**Stored data entries:**
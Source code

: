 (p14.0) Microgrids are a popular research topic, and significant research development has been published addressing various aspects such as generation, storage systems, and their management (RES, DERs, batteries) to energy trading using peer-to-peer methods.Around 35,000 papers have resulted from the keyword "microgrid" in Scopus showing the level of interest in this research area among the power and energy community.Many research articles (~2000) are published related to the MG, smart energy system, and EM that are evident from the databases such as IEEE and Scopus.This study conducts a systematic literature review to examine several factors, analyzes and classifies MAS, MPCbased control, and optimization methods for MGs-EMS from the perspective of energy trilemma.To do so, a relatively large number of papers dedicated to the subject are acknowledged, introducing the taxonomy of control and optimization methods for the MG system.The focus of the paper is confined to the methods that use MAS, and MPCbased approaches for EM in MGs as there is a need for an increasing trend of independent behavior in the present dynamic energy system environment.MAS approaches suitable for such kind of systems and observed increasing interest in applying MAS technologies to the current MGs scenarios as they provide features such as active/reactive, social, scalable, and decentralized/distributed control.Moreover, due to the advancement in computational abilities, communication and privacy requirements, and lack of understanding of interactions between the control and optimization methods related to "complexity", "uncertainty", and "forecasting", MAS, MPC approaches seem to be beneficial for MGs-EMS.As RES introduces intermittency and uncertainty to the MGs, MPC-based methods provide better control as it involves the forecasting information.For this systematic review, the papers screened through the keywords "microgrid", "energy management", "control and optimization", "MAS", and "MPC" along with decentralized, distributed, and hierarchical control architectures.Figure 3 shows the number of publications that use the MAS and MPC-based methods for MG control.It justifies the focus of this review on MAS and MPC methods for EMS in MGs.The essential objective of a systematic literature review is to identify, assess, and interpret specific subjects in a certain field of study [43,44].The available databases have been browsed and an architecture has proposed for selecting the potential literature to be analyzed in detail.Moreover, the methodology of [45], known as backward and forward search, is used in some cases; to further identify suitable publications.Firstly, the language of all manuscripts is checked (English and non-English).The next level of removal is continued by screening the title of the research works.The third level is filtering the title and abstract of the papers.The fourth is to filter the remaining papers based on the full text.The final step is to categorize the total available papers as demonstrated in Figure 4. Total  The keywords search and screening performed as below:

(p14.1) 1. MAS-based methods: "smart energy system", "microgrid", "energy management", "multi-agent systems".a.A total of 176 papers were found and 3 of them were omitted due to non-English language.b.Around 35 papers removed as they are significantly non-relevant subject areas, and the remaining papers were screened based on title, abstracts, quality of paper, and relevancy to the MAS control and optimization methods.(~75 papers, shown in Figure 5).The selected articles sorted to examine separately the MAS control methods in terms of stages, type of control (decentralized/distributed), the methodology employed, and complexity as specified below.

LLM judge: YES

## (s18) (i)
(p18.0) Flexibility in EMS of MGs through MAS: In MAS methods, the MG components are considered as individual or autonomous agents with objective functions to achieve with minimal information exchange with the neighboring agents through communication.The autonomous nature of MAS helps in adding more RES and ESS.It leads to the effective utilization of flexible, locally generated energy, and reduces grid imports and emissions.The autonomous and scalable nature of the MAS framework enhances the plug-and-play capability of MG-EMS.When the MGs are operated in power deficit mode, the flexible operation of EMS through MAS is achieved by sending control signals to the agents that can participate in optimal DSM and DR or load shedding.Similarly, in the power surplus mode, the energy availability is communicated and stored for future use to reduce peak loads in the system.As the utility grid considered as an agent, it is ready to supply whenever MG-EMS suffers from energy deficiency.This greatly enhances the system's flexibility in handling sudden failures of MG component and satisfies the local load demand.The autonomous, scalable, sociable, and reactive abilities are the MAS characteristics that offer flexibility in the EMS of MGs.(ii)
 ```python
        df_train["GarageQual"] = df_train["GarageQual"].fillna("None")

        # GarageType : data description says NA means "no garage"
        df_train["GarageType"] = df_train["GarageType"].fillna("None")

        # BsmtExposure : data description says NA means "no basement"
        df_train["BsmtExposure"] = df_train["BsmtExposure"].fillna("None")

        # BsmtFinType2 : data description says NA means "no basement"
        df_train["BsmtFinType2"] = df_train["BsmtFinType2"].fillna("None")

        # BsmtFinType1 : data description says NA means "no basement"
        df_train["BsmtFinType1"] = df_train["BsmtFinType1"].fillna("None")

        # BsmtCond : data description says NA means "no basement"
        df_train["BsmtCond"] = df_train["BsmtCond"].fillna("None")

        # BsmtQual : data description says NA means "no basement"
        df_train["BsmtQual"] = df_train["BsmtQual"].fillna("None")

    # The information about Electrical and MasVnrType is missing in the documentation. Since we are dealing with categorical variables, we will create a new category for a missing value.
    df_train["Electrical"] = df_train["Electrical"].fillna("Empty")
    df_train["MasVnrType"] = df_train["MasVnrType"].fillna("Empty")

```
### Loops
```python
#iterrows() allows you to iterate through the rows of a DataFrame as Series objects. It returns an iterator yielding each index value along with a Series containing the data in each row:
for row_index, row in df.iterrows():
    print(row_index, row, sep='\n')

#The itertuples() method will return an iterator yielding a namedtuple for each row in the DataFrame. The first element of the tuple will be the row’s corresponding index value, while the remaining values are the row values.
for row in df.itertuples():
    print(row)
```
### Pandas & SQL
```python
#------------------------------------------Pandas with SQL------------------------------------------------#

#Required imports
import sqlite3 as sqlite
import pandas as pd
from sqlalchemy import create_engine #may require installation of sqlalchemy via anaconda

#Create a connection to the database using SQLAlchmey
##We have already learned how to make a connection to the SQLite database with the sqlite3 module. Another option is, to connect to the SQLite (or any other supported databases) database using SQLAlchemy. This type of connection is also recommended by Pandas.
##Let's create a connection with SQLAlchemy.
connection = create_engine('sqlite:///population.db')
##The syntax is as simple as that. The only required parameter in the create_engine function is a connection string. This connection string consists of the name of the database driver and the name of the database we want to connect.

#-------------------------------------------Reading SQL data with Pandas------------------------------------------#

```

**WHAT NEEDS TO BE DONE:**
Collect every line with the string "MasVnrType" from the records, and copy each.

**RESULT OF THE EXERCISE:**
    # The information about Electrical and MasVnrType is missing in the documentation. Since we are dealing with categorical variables, we will create a new category for a missing value.
    df_train["MasVnrType"] = df_train["MasVnrType"].fillna("Empty")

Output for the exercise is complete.